WORK REQUEST: Could you write out the records below exactly as they appear, leaving out any pictures?

(Source texts of formatted documents)
· · · ·

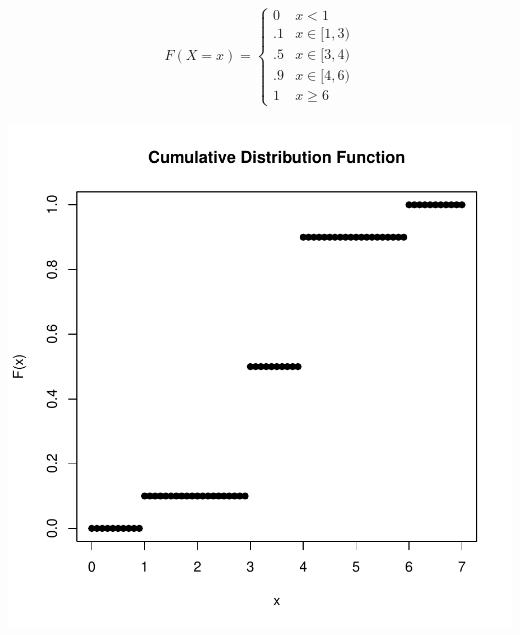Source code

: \documentclass[letterpaper,12pt]{article}
\begin{document}
\begin{enumerate}[label=(\alph*)]
\begin{align*}
            F(X=x) = 
            \begin{cases}
                0 & x < 1 \\
                .1 & x \in [1, 3) \\
                .5 & x \in [3, 4) \\
                .9 & x \in [4, 6) \\
                1 & x \geq 6
            \end{cases}
        \end{align*}
        \begin{center}
            \includegraphics{cdf.pdf}
        \end{center}
\end{enumerate}
\end{document}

· · · ·

RESPONSE AREA:
Source code

: \documentclass[letterpaper,12pt]{article}
\begin{document}
\begin{enumerate}[label=(\alph*)]
\begin{align*}
            F(X=x) = 
            \begin{cases}
                0 & x < 1 \\
                .1 & x \in [1, 3) \\
                .5 & x \in [3, 4) \\
                .9 & x \in [4, 6) \\
                1 & x \geq 6
            \end{cases}
        \end{align*}
        \begin{center}
            \includegraphics{cdf.pdf}
        \end{center}
\end{enumerate}
\end{document}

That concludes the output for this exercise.